United States v. Arlex Holguin

436 F.3d 111, 2006 U.S. App. LEXIS 1859, 2006 WL 176982
CourtCourt of Appeals for the Second Circuit
DecidedJanuary 26, 2006
DocketDocket 04-5277-CR
StatusPublished
Cited by21 cases

This text of 436 F.3d 111 (United States v. Arlex Holguin) is published on Counsel Stack Legal Research, covering Court of Appeals for the Second Circuit primary law. Counsel Stack provides free access to over 12 million legal documents including statutes, case law, regulations, and constitutions.

Bluebook
United States v. Arlex Holguin, 436 F.3d 111, 2006 U.S. App. LEXIS 1859, 2006 WL 176982 (2d Cir. 2006).

Opinion

STRAUB, Circuit Judge.

Defendant-appellant Arlex Holguin (“Holguin”) appeals from a judgment of conviction entered on September 16, 2004, in the United States District Court for the District of Connecticut (Janet Bond Arter-ton, Judge), sentencing Holguin principally to a term of imprisonment of sixty (60) months for possessing with intent to distribute 500 grams or more of a mixture and substance containing a detectable amount of cocaine. Holguin argues that the District Court erred in considering the United States Sentencing Guidelines (“Guidelines”) mandatory for purposes of determining his criminal history and role under 18 U.S.C. § 3553(f), the “safety valve” statute, and that the District Court violated his Fifth and Sixth Amendment rights when it rejected his request for safety valve relief after finding, by a preponderance of the evidence, that defendant-appellant’s role was that of a supervisor of jointly undertaken criminal activity. Holguin also argues that, after United States v. Booker, 543 U.S. 220, 125 S.Ct. 738, 160 L.Ed.2d 621 (2005), district courts must view as advisory the command in § 3553(f) that a court impose a sentence under the Guidelines if it finds a defendant safety valve eligible. For the reasons stated below, we affirm the judgment of the District Court.

BACKGROUND

Holguin was charged in a two-count indictment with one count of conspiracy to possess with intent to distribute and to distribute 500 grams or more of a mixture or substance containing a detectable amount of cocaine (Count One) and one count of possessing with intent to distribute 500 grams or more of a mixture or substance containing a detectable amount of cocaine (Count Two). On June 16, 2004, Holguin pleaded guilty to Count Two pursuant to a plea agreement with the government. On September 8, 2004, the District Court sentenced Holguin to a term of imprisonment of sixty (60) months, to be followed by a four-year term of supervised release, and a special assessment of $100. Holguin is currently serving his sentence.

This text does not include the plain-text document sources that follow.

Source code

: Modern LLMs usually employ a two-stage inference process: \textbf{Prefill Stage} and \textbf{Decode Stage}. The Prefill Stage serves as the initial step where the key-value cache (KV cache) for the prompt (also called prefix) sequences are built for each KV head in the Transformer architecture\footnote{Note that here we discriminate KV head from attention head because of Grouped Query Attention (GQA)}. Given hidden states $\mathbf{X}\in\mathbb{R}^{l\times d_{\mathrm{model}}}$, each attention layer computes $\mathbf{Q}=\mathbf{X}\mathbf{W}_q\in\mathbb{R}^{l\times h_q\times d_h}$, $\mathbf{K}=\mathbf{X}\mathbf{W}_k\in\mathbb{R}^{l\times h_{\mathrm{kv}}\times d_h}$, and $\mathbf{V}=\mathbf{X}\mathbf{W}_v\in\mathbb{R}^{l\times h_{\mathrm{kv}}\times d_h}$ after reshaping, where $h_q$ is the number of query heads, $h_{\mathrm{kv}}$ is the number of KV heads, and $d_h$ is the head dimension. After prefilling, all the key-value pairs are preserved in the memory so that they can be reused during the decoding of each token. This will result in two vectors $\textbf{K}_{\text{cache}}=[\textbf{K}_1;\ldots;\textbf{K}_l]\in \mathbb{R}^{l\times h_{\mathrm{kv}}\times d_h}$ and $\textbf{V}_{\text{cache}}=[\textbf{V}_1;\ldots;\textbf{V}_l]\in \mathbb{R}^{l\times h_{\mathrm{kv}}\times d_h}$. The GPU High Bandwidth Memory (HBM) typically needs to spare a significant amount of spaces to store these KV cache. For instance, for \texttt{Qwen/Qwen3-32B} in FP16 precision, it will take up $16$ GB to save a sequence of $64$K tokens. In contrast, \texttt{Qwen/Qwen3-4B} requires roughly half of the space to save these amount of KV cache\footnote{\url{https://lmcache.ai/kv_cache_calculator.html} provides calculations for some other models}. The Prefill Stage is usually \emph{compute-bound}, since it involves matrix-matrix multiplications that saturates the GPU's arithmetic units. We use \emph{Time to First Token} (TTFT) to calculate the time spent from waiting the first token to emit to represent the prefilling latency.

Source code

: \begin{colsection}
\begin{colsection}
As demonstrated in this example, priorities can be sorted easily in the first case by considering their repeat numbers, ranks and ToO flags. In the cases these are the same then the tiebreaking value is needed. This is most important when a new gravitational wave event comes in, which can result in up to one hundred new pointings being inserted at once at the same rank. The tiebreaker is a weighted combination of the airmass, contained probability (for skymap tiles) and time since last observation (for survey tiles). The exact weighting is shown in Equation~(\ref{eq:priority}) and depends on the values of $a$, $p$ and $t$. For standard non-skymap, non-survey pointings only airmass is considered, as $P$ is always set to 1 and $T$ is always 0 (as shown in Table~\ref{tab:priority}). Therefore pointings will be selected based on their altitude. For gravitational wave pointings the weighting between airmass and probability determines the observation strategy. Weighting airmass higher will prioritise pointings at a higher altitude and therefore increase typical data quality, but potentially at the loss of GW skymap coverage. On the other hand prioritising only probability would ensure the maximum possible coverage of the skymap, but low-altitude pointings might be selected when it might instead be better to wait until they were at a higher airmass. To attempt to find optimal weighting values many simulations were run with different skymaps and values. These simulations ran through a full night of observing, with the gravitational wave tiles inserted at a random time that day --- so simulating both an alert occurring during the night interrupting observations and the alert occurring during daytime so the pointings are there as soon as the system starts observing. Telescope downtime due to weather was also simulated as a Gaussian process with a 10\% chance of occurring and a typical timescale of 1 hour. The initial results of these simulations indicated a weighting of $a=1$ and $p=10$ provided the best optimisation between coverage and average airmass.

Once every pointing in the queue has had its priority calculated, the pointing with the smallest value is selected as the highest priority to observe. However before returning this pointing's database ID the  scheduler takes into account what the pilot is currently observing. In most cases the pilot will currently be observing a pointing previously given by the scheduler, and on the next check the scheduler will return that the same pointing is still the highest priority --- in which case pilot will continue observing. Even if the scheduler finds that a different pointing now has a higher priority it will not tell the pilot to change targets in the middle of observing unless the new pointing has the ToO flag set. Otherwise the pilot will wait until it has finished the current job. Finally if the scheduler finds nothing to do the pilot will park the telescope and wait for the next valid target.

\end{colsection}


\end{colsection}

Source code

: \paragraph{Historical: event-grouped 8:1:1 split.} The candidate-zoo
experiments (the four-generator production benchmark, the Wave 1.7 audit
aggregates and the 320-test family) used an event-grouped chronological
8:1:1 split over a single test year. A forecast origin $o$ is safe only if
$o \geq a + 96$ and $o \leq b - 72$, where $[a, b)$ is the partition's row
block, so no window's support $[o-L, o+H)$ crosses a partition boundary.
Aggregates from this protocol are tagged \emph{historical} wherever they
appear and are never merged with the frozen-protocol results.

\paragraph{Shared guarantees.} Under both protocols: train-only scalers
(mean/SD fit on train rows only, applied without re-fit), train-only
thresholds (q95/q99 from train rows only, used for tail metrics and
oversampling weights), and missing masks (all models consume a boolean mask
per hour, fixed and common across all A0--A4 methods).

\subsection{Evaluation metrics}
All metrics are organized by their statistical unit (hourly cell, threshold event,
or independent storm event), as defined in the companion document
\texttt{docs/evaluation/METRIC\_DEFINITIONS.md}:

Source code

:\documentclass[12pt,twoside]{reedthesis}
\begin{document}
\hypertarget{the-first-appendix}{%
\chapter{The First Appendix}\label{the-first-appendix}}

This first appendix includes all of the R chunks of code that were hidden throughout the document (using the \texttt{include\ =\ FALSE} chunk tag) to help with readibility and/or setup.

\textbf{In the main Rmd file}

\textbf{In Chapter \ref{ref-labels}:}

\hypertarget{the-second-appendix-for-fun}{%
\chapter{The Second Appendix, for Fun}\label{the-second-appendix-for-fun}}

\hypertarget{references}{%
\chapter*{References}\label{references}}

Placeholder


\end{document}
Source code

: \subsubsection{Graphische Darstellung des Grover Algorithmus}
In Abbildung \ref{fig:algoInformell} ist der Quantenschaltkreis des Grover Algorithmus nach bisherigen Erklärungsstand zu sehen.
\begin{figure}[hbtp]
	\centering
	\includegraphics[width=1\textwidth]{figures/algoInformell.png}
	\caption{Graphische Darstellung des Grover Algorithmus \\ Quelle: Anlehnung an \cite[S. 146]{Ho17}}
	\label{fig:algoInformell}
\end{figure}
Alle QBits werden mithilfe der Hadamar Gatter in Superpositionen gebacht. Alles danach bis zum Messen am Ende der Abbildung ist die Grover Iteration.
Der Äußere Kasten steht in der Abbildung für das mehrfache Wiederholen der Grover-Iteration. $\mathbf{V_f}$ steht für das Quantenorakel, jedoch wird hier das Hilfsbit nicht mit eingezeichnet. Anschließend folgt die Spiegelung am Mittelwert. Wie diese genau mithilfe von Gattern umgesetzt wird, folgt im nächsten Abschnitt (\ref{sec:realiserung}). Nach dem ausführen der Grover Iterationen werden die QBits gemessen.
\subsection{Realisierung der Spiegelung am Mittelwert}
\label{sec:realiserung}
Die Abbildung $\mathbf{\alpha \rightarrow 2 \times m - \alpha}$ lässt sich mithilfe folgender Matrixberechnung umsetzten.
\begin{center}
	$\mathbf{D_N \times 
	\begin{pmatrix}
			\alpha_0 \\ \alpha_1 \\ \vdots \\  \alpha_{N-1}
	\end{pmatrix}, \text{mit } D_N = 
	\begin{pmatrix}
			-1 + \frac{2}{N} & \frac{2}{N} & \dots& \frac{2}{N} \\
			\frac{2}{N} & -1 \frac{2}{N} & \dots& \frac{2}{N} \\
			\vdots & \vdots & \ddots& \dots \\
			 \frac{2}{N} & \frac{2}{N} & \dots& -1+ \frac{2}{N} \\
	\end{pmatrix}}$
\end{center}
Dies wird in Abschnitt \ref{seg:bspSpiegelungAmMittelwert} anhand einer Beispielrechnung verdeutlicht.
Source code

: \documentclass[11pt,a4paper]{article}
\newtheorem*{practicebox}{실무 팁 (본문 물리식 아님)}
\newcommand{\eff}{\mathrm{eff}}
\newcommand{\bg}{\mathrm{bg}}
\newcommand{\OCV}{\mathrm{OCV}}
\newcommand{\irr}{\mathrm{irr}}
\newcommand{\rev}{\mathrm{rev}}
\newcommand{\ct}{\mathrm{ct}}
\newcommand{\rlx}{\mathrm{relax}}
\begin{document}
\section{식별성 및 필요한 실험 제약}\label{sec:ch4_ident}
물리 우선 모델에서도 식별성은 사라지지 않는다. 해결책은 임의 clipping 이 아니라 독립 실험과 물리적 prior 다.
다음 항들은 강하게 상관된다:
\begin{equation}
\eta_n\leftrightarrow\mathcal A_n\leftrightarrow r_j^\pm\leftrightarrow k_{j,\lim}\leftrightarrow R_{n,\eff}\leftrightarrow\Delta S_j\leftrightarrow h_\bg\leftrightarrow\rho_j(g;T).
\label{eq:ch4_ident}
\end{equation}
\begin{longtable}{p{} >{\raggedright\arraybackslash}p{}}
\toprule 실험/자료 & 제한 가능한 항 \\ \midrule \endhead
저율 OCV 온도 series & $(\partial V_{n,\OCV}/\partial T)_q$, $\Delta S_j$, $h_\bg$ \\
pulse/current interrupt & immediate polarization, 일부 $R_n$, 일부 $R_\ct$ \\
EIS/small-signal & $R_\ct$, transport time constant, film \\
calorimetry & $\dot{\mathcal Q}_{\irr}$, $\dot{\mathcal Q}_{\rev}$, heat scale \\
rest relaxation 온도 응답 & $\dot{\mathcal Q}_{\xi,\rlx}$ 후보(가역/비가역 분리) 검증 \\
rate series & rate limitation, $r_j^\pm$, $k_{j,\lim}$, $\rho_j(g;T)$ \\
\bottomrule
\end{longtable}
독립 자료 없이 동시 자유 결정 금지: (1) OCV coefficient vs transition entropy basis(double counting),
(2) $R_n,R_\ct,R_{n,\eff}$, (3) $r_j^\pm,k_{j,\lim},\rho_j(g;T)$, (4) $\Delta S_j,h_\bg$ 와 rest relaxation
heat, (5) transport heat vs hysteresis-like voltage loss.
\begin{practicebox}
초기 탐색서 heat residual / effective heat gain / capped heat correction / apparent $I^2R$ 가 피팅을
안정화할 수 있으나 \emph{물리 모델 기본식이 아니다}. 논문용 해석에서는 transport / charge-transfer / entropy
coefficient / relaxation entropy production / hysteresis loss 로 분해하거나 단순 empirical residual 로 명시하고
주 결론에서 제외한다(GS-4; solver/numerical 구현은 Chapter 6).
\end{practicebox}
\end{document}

Holguin filed a timely notice of appeal on September 13, 2004. On January 13, 2005, Holguin filed his appellate brief, arguing that the District Court violated his Sixth Amendment right to a jury trial when it found, by a preponderance of the evidence, that Holguin’s role was that of a supervisor of jointly undertaken criminal activity and therefore that Holguin was ineligible for safety valve relief under 18 U.S.C. § 3553(f). On February 15, 2005, after the Supreme Court decided United States v. Booker, 543 U.S. 220, 125 S.Ct. 738, 160 L.Ed.2d 621 (2005), the government moved for summary affirmance on the basis that Holguin had received the mandatory minimum sentence of five years established by 21 U.S.C. § 841(b)(1)(B). On April 7, 2005, we denied the government’s motion, holding that full briefing was warranted on the “continued viability of 18 U.S.C. § 3553(f), which mandates use of the United States Sentencing Guidelines, in light of the Supreme Court’s decision in [Booker ].” We then ordered supplemental briefing.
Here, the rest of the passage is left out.